*Task prompt:* Copy each line of the entries that contains the word "experience".

[Records from a data collection]
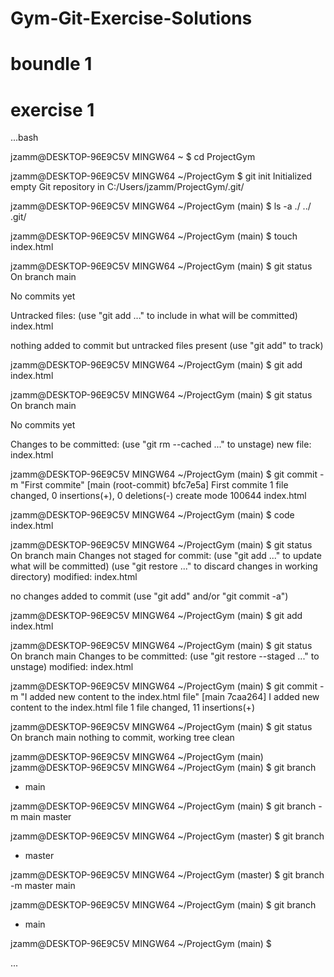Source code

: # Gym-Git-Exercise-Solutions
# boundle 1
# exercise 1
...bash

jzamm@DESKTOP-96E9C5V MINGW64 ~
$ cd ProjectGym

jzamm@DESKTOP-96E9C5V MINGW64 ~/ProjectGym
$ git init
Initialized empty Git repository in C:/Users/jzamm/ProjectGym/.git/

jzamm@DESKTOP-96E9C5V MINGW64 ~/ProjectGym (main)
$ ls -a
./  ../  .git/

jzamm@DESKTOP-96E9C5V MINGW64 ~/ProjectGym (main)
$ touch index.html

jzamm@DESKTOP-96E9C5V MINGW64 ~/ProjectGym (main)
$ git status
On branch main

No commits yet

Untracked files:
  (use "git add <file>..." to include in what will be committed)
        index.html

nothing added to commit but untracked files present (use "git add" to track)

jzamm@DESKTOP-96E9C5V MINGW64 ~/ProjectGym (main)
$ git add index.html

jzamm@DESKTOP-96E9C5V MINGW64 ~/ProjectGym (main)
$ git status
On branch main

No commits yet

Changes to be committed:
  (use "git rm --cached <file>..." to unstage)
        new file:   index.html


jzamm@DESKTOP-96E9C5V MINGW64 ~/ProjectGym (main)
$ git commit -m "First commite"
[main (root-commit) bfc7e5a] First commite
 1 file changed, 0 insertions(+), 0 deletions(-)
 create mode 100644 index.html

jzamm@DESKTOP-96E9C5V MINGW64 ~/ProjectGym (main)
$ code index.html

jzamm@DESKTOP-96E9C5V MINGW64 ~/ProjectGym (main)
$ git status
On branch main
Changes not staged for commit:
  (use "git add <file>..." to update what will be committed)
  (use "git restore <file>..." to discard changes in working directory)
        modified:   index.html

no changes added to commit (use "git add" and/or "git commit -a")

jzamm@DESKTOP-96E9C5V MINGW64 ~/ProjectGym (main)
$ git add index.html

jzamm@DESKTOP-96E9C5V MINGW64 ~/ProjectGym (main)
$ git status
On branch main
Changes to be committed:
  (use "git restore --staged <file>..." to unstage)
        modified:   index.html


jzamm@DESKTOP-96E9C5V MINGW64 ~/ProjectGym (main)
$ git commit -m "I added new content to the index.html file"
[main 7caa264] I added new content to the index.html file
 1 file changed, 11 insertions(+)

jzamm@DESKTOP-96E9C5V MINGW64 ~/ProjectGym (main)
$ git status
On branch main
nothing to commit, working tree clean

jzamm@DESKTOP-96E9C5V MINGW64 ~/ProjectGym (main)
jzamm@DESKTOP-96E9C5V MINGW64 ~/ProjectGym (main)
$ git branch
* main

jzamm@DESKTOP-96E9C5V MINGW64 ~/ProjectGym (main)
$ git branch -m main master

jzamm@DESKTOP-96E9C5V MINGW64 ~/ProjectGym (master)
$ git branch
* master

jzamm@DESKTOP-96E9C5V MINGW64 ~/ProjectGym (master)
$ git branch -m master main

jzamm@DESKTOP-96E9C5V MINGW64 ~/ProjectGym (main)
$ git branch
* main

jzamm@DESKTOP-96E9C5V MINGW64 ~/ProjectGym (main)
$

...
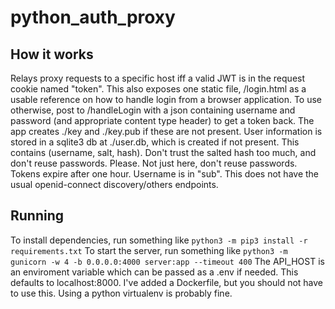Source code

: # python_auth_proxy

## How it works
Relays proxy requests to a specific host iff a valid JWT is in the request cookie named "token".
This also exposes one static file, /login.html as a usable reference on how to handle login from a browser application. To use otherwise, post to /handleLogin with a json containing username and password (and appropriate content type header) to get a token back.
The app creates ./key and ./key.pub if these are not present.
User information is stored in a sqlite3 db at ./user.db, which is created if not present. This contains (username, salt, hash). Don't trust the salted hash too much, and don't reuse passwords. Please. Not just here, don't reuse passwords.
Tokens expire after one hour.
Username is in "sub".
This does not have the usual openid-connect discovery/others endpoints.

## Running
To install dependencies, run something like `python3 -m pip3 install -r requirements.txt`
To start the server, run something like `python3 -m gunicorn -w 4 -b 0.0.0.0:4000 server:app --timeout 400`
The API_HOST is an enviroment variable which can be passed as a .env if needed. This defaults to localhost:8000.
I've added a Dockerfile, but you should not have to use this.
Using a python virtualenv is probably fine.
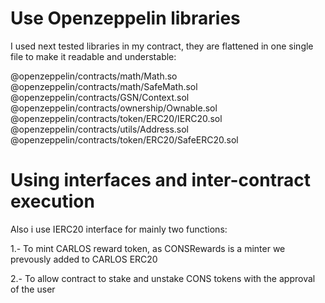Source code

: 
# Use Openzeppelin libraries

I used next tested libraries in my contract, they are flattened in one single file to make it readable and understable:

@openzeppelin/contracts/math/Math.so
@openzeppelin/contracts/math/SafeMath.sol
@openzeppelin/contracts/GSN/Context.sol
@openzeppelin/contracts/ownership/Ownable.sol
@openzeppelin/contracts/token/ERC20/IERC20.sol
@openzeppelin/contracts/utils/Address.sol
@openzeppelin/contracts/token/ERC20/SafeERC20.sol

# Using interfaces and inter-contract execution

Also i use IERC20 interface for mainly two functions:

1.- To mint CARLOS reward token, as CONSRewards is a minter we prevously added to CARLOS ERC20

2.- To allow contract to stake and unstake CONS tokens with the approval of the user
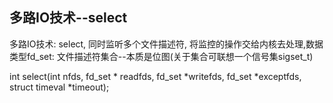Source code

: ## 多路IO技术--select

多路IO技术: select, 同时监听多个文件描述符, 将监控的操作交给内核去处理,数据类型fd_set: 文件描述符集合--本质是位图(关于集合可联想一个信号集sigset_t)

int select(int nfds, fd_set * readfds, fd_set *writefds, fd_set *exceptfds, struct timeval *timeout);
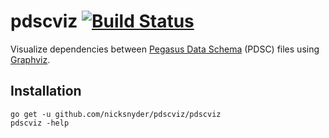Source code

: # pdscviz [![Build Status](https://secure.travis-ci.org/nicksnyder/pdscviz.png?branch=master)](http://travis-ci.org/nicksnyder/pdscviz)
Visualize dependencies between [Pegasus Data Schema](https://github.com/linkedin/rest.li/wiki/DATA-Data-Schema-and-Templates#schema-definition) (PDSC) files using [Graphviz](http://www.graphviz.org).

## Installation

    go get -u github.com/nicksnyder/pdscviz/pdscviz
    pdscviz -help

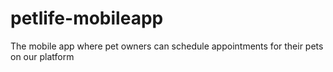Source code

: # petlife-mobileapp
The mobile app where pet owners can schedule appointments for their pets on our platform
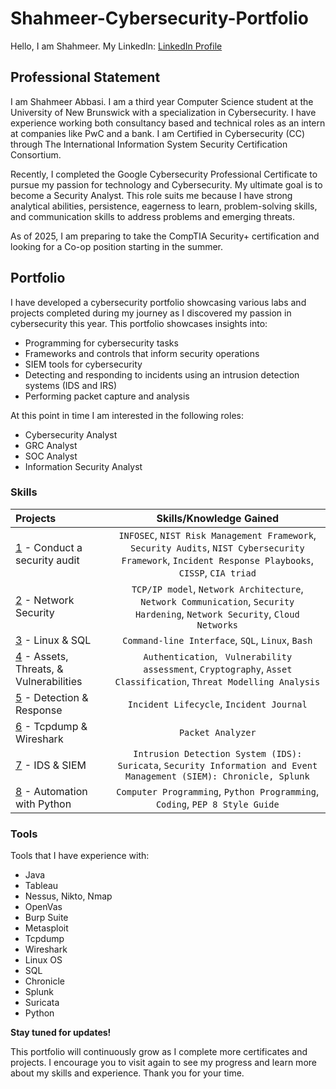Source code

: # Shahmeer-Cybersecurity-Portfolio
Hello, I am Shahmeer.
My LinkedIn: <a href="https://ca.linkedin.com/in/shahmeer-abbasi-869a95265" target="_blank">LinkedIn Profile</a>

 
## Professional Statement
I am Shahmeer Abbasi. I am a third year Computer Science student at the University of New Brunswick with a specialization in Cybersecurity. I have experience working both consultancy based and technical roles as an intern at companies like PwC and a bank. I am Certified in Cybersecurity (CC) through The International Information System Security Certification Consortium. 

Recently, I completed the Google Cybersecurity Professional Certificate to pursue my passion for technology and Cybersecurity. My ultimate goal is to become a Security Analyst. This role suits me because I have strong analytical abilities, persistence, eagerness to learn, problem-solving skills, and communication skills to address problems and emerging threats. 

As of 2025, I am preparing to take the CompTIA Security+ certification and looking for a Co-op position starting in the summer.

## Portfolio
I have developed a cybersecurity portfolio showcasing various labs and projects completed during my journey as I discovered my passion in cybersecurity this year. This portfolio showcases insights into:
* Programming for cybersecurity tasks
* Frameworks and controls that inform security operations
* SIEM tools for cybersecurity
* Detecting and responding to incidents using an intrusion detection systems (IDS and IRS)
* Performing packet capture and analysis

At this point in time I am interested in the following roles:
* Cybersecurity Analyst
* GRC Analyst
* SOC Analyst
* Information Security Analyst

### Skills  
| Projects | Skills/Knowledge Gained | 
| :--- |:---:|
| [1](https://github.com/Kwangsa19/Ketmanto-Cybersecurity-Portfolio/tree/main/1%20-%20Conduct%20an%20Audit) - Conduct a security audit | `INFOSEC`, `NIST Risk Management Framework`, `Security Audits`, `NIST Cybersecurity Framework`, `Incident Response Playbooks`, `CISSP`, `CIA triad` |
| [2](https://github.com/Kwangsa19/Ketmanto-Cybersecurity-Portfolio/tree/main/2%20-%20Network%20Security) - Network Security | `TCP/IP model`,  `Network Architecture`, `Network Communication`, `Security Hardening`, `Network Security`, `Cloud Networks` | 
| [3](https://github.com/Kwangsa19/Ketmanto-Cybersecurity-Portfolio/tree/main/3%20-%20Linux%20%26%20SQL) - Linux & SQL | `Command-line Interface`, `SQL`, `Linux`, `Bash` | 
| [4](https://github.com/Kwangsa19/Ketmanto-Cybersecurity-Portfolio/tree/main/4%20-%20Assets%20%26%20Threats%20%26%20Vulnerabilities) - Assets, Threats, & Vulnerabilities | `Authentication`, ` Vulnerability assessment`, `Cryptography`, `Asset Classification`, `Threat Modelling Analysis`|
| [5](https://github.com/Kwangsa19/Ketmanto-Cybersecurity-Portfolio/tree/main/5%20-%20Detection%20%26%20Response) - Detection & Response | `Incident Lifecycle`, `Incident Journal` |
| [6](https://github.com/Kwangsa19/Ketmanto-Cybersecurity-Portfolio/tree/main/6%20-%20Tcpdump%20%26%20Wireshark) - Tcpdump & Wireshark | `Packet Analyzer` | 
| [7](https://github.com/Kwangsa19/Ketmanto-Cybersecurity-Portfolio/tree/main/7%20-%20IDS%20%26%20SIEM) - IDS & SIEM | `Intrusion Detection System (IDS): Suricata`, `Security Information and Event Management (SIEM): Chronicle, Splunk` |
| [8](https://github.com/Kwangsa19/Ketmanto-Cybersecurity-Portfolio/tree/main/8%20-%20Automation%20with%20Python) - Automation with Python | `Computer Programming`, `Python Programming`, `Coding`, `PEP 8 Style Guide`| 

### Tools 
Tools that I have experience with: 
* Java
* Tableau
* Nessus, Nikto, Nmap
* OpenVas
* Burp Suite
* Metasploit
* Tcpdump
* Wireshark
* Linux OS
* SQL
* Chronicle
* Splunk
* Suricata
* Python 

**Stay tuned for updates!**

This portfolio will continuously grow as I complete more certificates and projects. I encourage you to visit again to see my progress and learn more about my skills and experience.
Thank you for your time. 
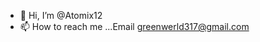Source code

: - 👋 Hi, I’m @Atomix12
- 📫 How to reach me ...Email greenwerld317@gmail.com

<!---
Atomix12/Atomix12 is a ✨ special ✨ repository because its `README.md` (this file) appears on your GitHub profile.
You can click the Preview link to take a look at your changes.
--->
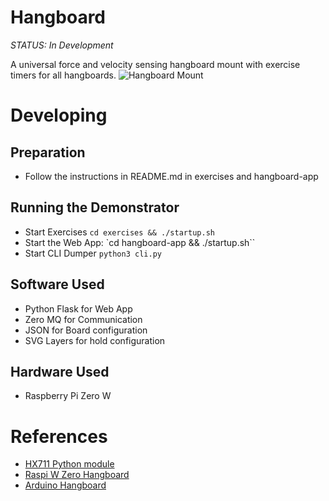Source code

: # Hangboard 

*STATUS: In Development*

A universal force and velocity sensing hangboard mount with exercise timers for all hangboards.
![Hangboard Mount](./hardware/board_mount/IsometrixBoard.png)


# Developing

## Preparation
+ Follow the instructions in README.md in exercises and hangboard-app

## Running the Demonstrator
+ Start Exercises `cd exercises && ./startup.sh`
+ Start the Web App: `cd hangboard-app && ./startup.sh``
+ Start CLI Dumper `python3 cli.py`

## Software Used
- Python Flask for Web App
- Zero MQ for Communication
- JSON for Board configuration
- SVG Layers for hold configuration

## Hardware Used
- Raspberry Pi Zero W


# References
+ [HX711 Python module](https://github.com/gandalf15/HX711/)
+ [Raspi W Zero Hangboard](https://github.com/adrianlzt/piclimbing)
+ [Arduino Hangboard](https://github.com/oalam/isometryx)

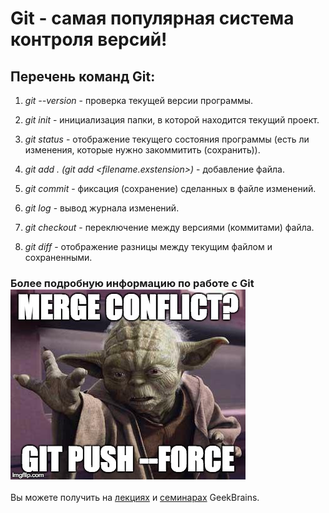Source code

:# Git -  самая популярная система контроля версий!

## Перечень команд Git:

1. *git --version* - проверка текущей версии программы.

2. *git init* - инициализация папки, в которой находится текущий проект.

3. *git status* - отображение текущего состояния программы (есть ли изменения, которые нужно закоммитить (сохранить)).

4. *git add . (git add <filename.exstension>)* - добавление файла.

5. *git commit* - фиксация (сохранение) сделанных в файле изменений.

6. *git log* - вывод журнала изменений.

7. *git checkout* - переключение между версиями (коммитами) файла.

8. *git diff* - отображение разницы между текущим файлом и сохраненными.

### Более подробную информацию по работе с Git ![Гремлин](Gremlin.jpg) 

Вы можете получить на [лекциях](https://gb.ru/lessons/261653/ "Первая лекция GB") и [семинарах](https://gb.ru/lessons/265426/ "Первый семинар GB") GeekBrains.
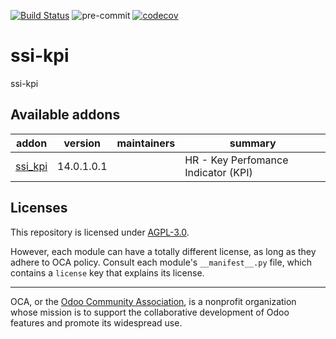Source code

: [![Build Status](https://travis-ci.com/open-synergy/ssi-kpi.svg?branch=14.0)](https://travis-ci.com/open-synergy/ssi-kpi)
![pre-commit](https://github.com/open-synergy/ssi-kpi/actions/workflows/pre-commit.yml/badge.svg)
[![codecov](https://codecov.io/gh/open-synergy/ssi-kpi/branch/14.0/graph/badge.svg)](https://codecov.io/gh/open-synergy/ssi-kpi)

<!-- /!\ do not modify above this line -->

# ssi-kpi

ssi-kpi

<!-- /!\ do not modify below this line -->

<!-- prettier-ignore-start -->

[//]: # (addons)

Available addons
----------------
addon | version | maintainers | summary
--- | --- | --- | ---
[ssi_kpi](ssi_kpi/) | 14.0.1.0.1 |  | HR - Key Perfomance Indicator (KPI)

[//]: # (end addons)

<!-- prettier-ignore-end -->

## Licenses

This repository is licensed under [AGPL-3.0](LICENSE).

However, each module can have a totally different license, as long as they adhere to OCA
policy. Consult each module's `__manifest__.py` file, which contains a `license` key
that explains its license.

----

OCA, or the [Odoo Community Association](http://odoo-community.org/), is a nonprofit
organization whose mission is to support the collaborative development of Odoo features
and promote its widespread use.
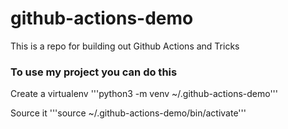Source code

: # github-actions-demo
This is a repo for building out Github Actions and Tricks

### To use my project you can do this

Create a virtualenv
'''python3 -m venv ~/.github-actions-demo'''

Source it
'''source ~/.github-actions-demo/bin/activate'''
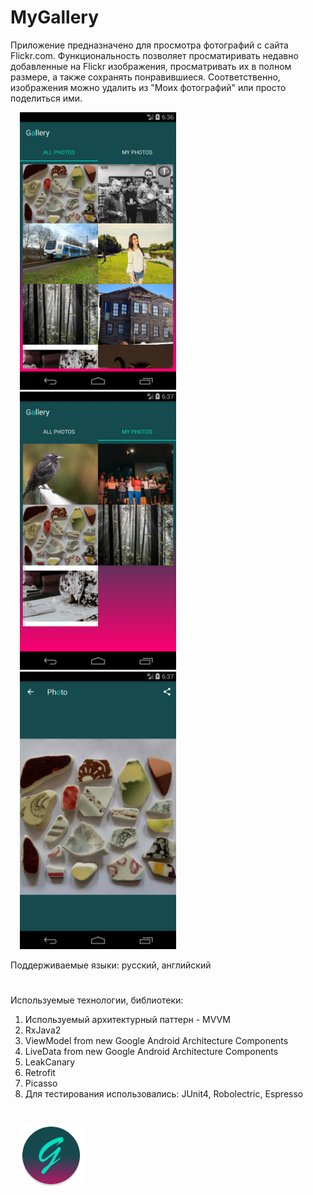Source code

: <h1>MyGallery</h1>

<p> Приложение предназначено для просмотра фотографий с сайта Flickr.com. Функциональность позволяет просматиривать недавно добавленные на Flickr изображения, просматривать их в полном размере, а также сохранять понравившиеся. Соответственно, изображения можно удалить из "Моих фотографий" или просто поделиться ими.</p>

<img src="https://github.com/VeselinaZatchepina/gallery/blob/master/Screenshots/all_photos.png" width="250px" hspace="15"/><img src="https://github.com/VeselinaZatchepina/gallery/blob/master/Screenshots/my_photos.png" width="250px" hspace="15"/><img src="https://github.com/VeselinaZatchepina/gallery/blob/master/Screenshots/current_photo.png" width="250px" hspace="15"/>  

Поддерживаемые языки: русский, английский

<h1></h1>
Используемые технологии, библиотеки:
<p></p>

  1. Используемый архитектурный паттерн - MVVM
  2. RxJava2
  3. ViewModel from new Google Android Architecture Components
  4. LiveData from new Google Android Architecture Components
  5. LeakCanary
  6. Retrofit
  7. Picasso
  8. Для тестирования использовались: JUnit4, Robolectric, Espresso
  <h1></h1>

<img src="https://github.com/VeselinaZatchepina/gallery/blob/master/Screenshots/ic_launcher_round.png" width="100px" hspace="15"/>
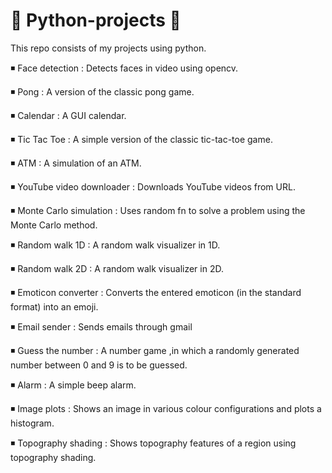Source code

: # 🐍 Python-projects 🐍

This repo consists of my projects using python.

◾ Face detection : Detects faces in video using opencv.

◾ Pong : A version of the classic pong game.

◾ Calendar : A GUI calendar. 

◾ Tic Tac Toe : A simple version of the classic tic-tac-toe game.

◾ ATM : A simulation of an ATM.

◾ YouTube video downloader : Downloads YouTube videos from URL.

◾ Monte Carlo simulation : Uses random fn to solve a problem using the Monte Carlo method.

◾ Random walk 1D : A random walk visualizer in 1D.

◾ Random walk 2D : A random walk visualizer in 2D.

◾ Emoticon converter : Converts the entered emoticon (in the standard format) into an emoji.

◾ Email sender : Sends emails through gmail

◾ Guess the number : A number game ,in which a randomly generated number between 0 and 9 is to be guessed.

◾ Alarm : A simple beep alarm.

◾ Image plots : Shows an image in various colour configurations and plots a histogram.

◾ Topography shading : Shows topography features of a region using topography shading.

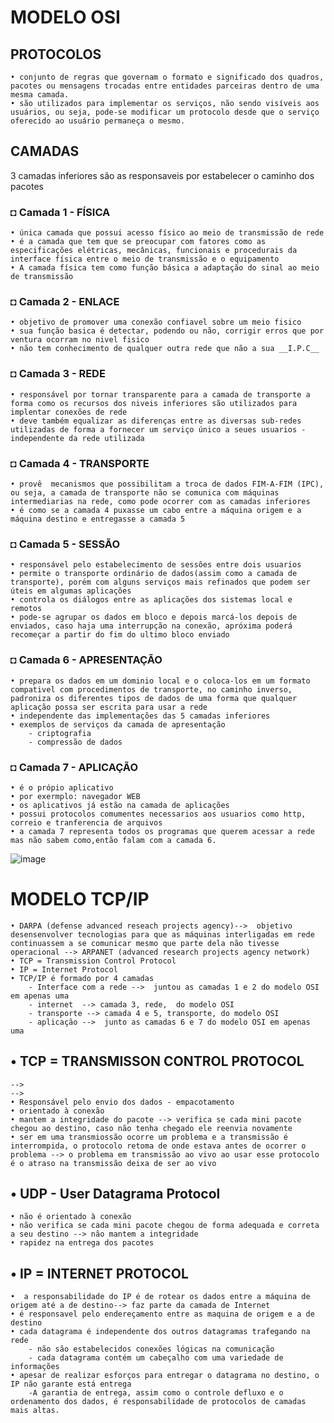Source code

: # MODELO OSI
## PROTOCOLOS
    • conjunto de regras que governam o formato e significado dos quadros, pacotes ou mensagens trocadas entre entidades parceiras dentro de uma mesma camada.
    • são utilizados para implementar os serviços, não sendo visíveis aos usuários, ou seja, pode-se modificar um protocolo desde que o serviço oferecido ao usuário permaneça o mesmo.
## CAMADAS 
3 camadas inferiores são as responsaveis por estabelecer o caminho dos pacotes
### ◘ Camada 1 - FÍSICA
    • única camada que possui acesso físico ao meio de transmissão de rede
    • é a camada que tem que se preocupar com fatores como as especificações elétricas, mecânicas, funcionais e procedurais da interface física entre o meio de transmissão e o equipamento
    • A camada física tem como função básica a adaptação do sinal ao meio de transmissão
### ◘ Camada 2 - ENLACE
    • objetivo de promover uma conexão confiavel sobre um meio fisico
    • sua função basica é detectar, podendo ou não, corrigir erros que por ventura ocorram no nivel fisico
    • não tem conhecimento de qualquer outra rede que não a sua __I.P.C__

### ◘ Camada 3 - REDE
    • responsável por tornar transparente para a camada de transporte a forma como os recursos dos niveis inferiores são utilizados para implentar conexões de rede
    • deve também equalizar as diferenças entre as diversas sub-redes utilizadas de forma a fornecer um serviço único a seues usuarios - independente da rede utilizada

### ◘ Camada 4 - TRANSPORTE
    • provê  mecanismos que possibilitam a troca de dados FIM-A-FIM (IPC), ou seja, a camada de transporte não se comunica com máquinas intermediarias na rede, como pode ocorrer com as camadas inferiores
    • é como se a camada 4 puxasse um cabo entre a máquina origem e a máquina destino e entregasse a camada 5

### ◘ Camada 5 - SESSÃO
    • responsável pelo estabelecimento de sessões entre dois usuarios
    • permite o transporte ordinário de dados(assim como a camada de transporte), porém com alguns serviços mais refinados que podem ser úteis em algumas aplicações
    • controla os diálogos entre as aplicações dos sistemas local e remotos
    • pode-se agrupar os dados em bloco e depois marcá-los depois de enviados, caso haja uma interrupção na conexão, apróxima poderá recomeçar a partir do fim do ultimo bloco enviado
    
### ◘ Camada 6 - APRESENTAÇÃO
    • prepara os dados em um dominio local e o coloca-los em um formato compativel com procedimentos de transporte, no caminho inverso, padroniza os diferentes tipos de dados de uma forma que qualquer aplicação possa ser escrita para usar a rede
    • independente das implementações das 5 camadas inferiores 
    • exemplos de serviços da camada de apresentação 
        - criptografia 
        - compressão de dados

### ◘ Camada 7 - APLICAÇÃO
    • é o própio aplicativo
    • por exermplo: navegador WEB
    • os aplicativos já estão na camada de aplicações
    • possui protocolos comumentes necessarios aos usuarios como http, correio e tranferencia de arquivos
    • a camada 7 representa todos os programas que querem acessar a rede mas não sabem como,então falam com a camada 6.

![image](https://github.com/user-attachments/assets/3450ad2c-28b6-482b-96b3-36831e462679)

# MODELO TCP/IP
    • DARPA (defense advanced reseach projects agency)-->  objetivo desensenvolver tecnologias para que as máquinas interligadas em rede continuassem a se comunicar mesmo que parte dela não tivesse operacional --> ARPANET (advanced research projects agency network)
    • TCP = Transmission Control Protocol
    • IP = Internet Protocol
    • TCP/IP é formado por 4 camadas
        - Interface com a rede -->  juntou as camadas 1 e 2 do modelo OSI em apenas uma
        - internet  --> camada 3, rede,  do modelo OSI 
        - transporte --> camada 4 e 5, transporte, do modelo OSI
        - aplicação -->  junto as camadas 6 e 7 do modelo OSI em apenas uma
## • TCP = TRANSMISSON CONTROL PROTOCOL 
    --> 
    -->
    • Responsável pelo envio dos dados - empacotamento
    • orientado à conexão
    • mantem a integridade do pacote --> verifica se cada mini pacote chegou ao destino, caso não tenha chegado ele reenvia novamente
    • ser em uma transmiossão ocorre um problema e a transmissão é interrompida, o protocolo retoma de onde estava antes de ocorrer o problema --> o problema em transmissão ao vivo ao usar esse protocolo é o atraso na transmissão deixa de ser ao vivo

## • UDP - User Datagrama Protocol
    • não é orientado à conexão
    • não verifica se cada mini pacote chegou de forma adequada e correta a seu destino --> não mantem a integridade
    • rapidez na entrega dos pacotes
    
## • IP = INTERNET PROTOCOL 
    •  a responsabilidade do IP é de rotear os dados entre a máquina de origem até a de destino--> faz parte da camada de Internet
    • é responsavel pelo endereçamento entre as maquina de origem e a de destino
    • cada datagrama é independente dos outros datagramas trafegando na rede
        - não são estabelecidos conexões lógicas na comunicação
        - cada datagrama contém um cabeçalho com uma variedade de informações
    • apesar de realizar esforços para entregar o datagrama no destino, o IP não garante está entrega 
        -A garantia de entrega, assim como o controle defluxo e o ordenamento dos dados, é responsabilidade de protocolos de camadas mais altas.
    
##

*Result:*
I am Shahmeer Abbasi. I am a third year Computer Science student at the University of New Brunswick with a specialization in Cybersecurity. I have experience working both consultancy based and technical roles as an intern at companies like PwC and a bank. I am Certified in Cybersecurity (CC) through The International Information System Security Certification Consortium. 
Tools that I have experience with: 
This portfolio will continuously grow as I complete more certificates and projects. I encourage you to visit again to see my progress and learn more about my skills and experience.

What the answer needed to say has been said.